[Opening RECORDS FOR THIS EXERCISE section]

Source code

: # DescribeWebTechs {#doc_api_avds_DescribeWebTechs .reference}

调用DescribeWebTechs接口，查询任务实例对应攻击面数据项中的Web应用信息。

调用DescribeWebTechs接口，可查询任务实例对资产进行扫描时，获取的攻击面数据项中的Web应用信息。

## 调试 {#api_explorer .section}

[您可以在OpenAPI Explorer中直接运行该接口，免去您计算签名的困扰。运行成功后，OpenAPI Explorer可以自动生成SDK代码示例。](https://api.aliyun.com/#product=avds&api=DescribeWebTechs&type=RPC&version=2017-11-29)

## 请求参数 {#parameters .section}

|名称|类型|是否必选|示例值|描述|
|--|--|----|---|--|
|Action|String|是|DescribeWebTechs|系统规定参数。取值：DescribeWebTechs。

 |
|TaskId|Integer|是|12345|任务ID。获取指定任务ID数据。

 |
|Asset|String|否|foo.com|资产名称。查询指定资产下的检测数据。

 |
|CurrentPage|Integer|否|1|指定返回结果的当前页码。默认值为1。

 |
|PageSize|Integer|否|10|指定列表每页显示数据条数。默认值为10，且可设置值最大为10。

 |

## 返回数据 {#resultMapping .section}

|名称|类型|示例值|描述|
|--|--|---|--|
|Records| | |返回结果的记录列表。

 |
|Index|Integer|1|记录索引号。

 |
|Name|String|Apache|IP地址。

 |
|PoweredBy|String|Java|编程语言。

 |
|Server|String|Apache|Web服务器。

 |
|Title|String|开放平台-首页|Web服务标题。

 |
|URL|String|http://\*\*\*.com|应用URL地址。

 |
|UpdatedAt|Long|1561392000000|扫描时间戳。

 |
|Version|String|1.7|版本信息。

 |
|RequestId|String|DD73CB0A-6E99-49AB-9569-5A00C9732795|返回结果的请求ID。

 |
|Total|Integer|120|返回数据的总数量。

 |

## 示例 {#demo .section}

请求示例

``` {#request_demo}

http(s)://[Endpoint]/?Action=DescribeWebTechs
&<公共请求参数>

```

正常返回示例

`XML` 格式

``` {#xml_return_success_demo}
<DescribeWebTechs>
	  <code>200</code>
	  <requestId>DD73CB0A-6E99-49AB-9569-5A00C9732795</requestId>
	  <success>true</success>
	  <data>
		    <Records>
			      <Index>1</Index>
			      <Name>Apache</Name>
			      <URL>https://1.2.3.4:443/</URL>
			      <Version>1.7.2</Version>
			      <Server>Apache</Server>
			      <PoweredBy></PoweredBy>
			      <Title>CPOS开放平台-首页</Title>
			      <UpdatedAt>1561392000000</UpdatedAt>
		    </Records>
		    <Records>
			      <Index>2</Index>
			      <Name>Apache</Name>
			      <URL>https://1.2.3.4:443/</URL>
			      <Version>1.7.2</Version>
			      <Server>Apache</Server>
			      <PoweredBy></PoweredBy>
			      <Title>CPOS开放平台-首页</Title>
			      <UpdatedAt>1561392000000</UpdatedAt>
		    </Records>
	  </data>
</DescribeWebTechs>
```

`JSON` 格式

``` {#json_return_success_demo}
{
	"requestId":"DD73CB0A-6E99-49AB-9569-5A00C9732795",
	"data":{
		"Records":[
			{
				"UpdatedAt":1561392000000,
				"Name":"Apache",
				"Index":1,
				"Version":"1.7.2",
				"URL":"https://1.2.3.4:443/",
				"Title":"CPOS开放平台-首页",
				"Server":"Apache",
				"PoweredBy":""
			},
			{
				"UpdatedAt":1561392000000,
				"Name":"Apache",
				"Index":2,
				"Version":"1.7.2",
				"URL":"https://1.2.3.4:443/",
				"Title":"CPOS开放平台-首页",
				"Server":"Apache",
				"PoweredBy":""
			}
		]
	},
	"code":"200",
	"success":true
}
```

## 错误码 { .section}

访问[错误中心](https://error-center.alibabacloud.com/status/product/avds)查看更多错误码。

[Closing RECORDS FOR THIS EXERCISE section]

Each entry is to be retyped exactly as it appears.

Source code

: # DescribeWebTechs {#doc_api_avds_DescribeWebTechs .reference}

调用DescribeWebTechs接口，查询任务实例对应攻击面数据项中的Web应用信息。

调用DescribeWebTechs接口，可查询任务实例对资产进行扫描时，获取的攻击面数据项中的Web应用信息。

## 调试 {#api_explorer .section}

[您可以在OpenAPI Explorer中直接运行该接口，免去您计算签名的困扰。运行成功后，OpenAPI Explorer可以自动生成SDK代码示例。](https://api.aliyun.com/#product=avds&api=DescribeWebTechs&type=RPC&version=2017-11-29)

## 请求参数 {#parameters .section}

|名称|类型|是否必选|示例值|描述|
|--|--|----|---|--|
|Action|String|是|DescribeWebTechs|系统规定参数。取值：DescribeWebTechs。

 |
|TaskId|Integer|是|12345|任务ID。获取指定任务ID数据。

 |
|Asset|String|否|foo.com|资产名称。查询指定资产下的检测数据。

 |
|CurrentPage|Integer|否|1|指定返回结果的当前页码。默认值为1。

 |
|PageSize|Integer|否|10|指定列表每页显示数据条数。默认值为10，且可设置值最大为10。

 |

## 返回数据 {#resultMapping .section}

|名称|类型|示例值|描述|
|--|--|---|--|
|Records| | |返回结果的记录列表。

 |
|Index|Integer|1|记录索引号。

 |
|Name|String|Apache|IP地址。

 |
|PoweredBy|String|Java|编程语言。

 |
|Server|String|Apache|Web服务器。

 |
|Title|String|开放平台-首页|Web服务标题。

 |
|URL|String|http://\*\*\*.com|应用URL地址。

 |
|UpdatedAt|Long|1561392000000|扫描时间戳。

 |
|Version|String|1.7|版本信息。

 |
|RequestId|String|DD73CB0A-6E99-49AB-9569-5A00C9732795|返回结果的请求ID。

 |
|Total|Integer|120|返回数据的总数量。

 |

## 示例 {#demo .section}

请求示例

``` {#request_demo}

http(s)://[Endpoint]/?Action=DescribeWebTechs
&<公共请求参数>

```

正常返回示例

`XML` 格式

``` {#xml_return_success_demo}
<DescribeWebTechs>
	  <code>200</code>
	  <requestId>DD73CB0A-6E99-49AB-9569-5A00C9732795</requestId>
	  <success>true</success>
	  <data>
		    <Records>
			      <Index>1</Index>
			      <Name>Apache</Name>
			      <URL>https://1.2.3.4:443/</URL>
			      <Version>1.7.2</Version>
			      <Server>Apache</Server>
			      <PoweredBy></PoweredBy>
			      <Title>CPOS开放平台-首页</Title>
			      <UpdatedAt>1561392000000</UpdatedAt>
		    </Records>
		    <Records>
			      <Index>2</Index>
			      <Name>Apache</Name>
			      <URL>https://1.2.3.4:443/</URL>
			      <Version>1.7.2</Version>
			      <Server>Apache</Server>
			      <PoweredBy></PoweredBy>
			      <Title>CPOS开放平台-首页</Title>
			      <UpdatedAt>1561392000000</UpdatedAt>
		    </Records>
	  </data>
</DescribeWebTechs>
```

`JSON` 格式

``` {#json_return_success_demo}
{
	"requestId":"DD73CB0A-6E99-49AB-9569-5A00C9732795",
	"data":{
		"Records":[
			{
				"UpdatedAt":1561392000000,
				"Name":"Apache",
				"Index":1,
				"Version":"1.7.2",
				"URL":"https://1.2.3.4:443/",
				"Title":"CPOS开放平台-首页",
				"Server":"Apache",
				"PoweredBy":""
			},
			{
				"UpdatedAt":1561392000000,
				"Name":"Apache",
				"Index":2,
				"Version":"1.7.2",
				"URL":"https://1.2.3.4:443/",
				"Title":"CPOS开放平台-首页",
				"Server":"Apache",
				"PoweredBy":""
			}
		]
	},
	"code":"200",
	"success":true
}
```

## 错误码 { .section}

访问[错误中心](https://error-center.alibabacloud.com/status/product/avds)查看更多错误码。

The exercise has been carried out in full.